** Input records **
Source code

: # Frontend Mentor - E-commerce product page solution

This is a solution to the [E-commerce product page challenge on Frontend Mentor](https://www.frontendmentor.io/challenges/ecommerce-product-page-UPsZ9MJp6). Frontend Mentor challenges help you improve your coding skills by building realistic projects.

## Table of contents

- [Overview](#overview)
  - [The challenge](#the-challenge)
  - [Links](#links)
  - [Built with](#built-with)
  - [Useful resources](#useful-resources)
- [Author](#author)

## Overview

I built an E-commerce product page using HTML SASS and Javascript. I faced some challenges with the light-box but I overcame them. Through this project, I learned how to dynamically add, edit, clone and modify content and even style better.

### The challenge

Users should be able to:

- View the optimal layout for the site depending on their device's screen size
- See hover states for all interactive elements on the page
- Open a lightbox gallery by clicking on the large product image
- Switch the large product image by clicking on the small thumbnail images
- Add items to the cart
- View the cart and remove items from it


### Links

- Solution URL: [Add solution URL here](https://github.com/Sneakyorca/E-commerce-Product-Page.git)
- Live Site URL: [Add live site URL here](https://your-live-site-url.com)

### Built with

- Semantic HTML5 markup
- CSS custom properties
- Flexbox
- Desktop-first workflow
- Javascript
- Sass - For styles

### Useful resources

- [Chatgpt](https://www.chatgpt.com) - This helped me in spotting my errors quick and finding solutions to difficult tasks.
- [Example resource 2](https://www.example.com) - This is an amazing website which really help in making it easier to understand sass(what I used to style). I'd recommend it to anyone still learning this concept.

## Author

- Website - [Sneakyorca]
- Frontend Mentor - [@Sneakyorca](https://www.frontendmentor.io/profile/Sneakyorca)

** Task **
Your answer should be every line above that contains the word "https".

** Solution to this problem **
This is a solution to the [E-commerce product page challenge on Frontend Mentor](https://www.frontendmentor.io/challenges/ecommerce-product-page-UPsZ9MJp6). Frontend Mentor challenges help you improve your coding skills by building realistic projects.
- Solution URL: [Add solution URL here](https://github.com/Sneakyorca/E-commerce-Product-Page.git)
- Live Site URL: [Add live site URL here](https://your-live-site-url.com)
- [Chatgpt](https://www.chatgpt.com) - This helped me in spotting my errors quick and finding solutions to difficult tasks.
- [Example resource 2](https://www.example.com) - This is an amazing website which really help in making it easier to understand sass(what I used to style). I'd recommend it to anyone still learning this concept.
- Frontend Mentor - [@Sneakyorca](https://www.frontendmentor.io/profile/Sneakyorca)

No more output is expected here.